Hervé Bohnert & Bruno Privat
Hervé Bohnert & Bruno Privat













Conversation orchestre une rencontre singulière entre le travail d’Hervé Bohnert et la photographie de Bruno Privat. Deux artistes, deux médiums, mais une même préoccupation : explorer la mémoire, le vivant, l’effacement. À cette polyphonie s’ajoute celle du spectateur, invité à se glisser dans les interstices, à ressentir l’œuvre comme un espace de passage et d’échos.
Les oeuvres d’Hervé Bohnert frappent par leur force plastique et symbolique : figures squelettiques, incarnations de la Mort, bois travaillé avec une expressivité brute, où les accidents, les creux et les strates deviennent fragments de mémoire.
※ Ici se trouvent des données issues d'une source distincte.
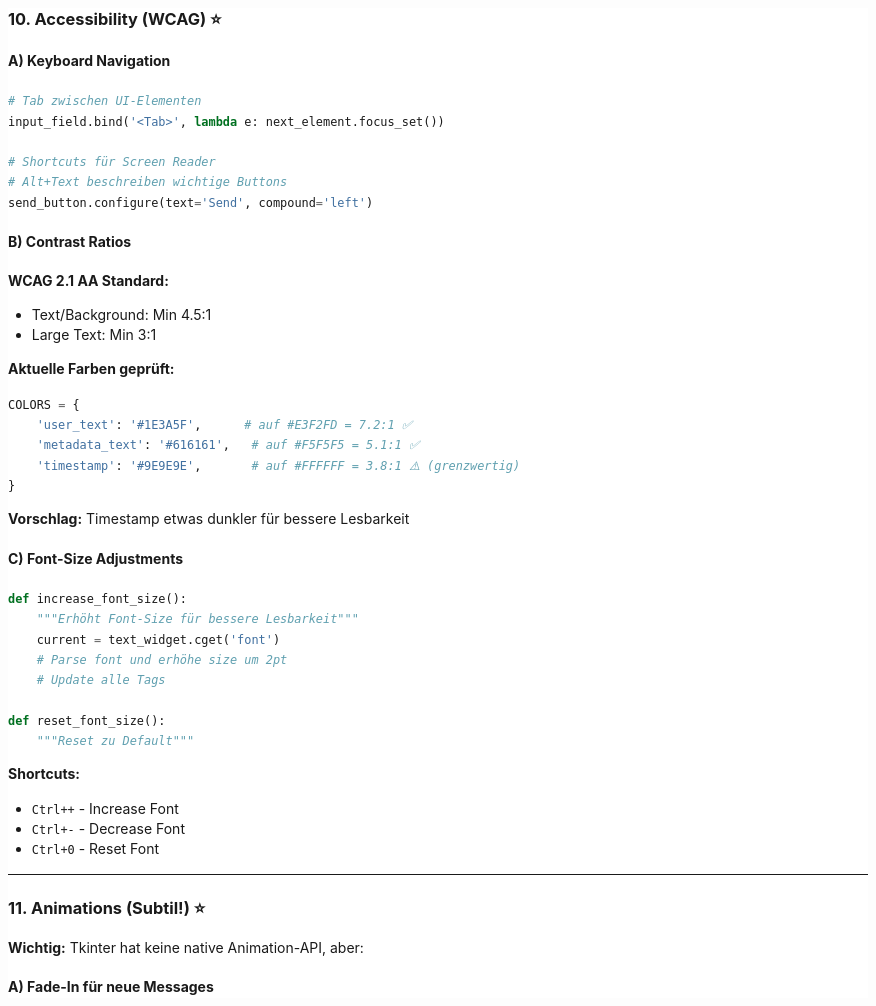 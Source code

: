 
### 10. **Accessibility (WCAG)** ⭐

#### A) Keyboard Navigation

```python
# Tab zwischen UI-Elementen
input_field.bind('<Tab>', lambda e: next_element.focus_set())

# Shortcuts für Screen Reader
# Alt+Text beschreiben wichtige Buttons
send_button.configure(text='Send', compound='left')
```

#### B) Contrast Ratios

**WCAG 2.1 AA Standard:**
- Text/Background: Min 4.5:1
- Large Text: Min 3:1

**Aktuelle Farben geprüft:**
```python
COLORS = {
    'user_text': '#1E3A5F',      # auf #E3F2FD = 7.2:1 ✅
    'metadata_text': '#616161',   # auf #F5F5F5 = 5.1:1 ✅
    'timestamp': '#9E9E9E',       # auf #FFFFFF = 3.8:1 ⚠️ (grenzwertig)
}
```

**Vorschlag:** Timestamp etwas dunkler für bessere Lesbarkeit

#### C) Font-Size Adjustments

```python
def increase_font_size():
    """Erhöht Font-Size für bessere Lesbarkeit"""
    current = text_widget.cget('font')
    # Parse font und erhöhe size um 2pt
    # Update alle Tags

def reset_font_size():
    """Reset zu Default"""
```

**Shortcuts:**
- `Ctrl++` - Increase Font
- `Ctrl+-` - Decrease Font
- `Ctrl+0` - Reset Font

---

### 11. **Animations (Subtil!)** ⭐

**Wichtig:** Tkinter hat keine native Animation-API, aber:

#### A) Fade-In für neue Messages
Bohnert s’inscrit dans la tradition des vanités et des rituels funéraires, mais y insuffle une tension particulière : une ironie douce-amère, une tendresse qui subsiste au cœur du deuil. Ses œuvres prennent la forme d’autels, de reliquaires, d’ex-voto, célébrant l’absence tout en cherchant à la conjurer.
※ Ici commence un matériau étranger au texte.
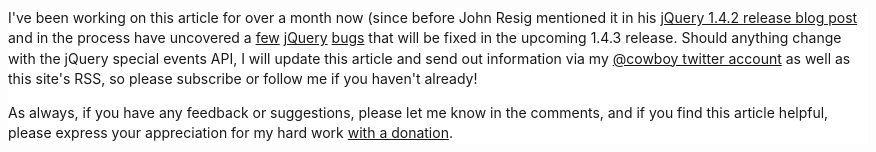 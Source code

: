 I've been working on this article for over a month now (since before John Resig mentioned it in his [jQuery 1.4.2 release blog post](http://blog.jquery.com/2010/02/19/jquery-142-released/) and in the process have uncovered a [few](http://dev.jquery.com/ticket/6182) [jQuery](http://dev.jquery.com/ticket/6202) [bugs](http://dev.jquery.com/ticket/6208) that will be fixed in the upcoming 1.4.3 release. Should anything change with the jQuery special events API, I will update this article and send out information via my [@cowboy twitter account](http://twitter.com/cowboy/) as well as this site's RSS, so please subscribe or follow me if you haven't already!

As always, if you have any feedback or suggestions, please let me know in the comments, and if you find this article helpful, please express your appreciation for my hard work [with a donation](http://benalman.com/donate).
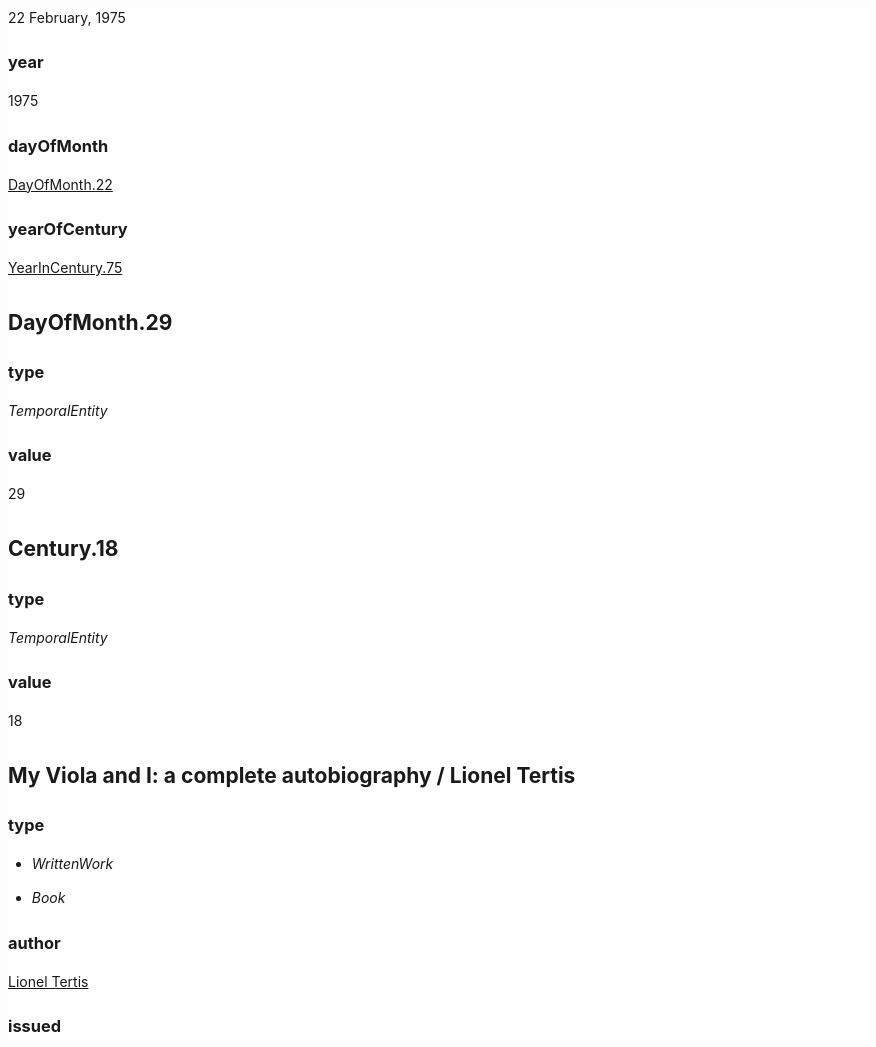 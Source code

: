 
22 February, 1975

### year


1975

### dayOfMonth


[DayOfMonth.22](#DayOfMonth.22)

### yearOfCentury


[YearInCentury.75](#YearInCentury.75)

## DayOfMonth.29

### type


*TemporalEntity*

### value


29

## Century.18

### type


*TemporalEntity*

### value


18

## My Viola and I: a complete autobiography / Lionel Tertis

### type

 - *WrittenWork*

 - *Book*

### author


[Lionel Tertis](#Lionel-Tertis)

### issued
En écho, les photographies de Bruno Privat offrent une légèreté suspendue. Réalisées au sténopé, elles imposent un regard lent, méditatif, presque cérémoniel. Un poisson vidé, suspendu dans l’obscurité, se donne à voir comme une nature morte dépouillée, vestige organique d’un monde disparu. Plus loin, des coquilles Saint-Jacques alignées forment une procession silencieuse, évoquant ex-voto ou fossiles. Les sujets semblent émerger d’un bain d’ombre et de lumière. Privat saisit ce qui demeure : la trace, l’empreinte, l’intervalle fragile entre ce qui fut et ce qui s’efface. Sa lumière, granuleuse et douce, effleure plus qu’elle ne décrit.
Conversation ne se contente pas de juxtaposer les œuvres : elle les met en dialogue. La sculpture de Bohnert, ancrée dans la chair, la perte et la survivance, entre en tension avec la lumière suspendue de Privat, qui enveloppe les sujets d’un voile de silence.
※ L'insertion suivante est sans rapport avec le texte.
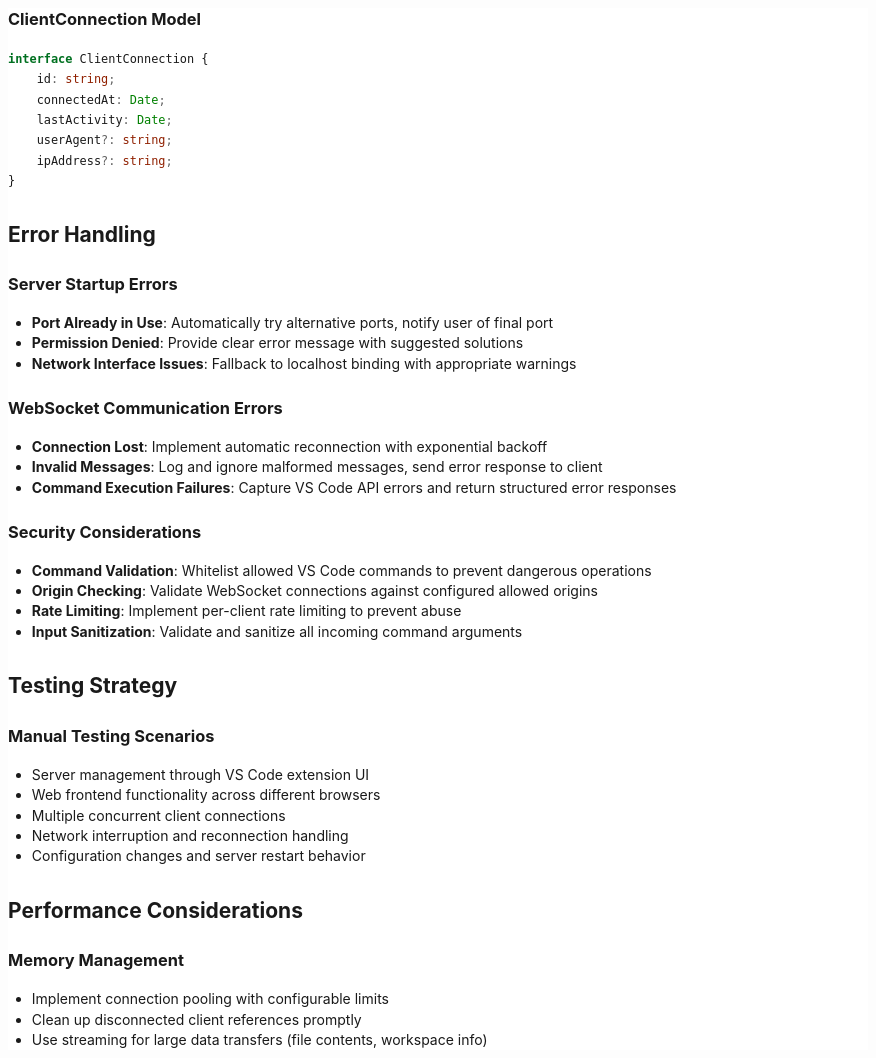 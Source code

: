 ### ClientConnection Model

```typescript
interface ClientConnection {
    id: string;
    connectedAt: Date;
    lastActivity: Date;
    userAgent?: string;
    ipAddress?: string;
}
```

## Error Handling

### Server Startup Errors

- **Port Already in Use**: Automatically try alternative ports, notify user of final port
- **Permission Denied**: Provide clear error message with suggested solutions
- **Network Interface Issues**: Fallback to localhost binding with appropriate warnings

### WebSocket Communication Errors

- **Connection Lost**: Implement automatic reconnection with exponential backoff
- **Invalid Messages**: Log and ignore malformed messages, send error response to client
- **Command Execution Failures**: Capture VS Code API errors and return structured error responses

### Security Considerations

- **Command Validation**: Whitelist allowed VS Code commands to prevent dangerous operations
- **Origin Checking**: Validate WebSocket connections against configured allowed origins
- **Rate Limiting**: Implement per-client rate limiting to prevent abuse
- **Input Sanitization**: Validate and sanitize all incoming command arguments

## Testing Strategy

### Manual Testing Scenarios

- Server management through VS Code extension UI
- Web frontend functionality across different browsers
- Multiple concurrent client connections
- Network interruption and reconnection handling
- Configuration changes and server restart behavior

## Performance Considerations

### Memory Management

- Implement connection pooling with configurable limits
- Clean up disconnected client references promptly
- Use streaming for large data transfers (file contents, workspace info)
De cette confrontation naît une tension féconde. L’exposition ne propose pas de réponse univoque, mais invite à une traversée. Les œuvres deviennent le foyer d’une vibration partagée. Le spectateur, véritable quatrième voix de cette polyphonie, est appelé à habiter cet espace fragile entre présence et disparition.
Ici, la matière s’exprime, la lumière questionne, la mémoire vacille. N’est-ce pas dans cette instabilité même que se construit l’expérience sensible – celle d’un dialogue non seulement entre les œuvres, mais aussi entre les vivants et leurs fantômes ?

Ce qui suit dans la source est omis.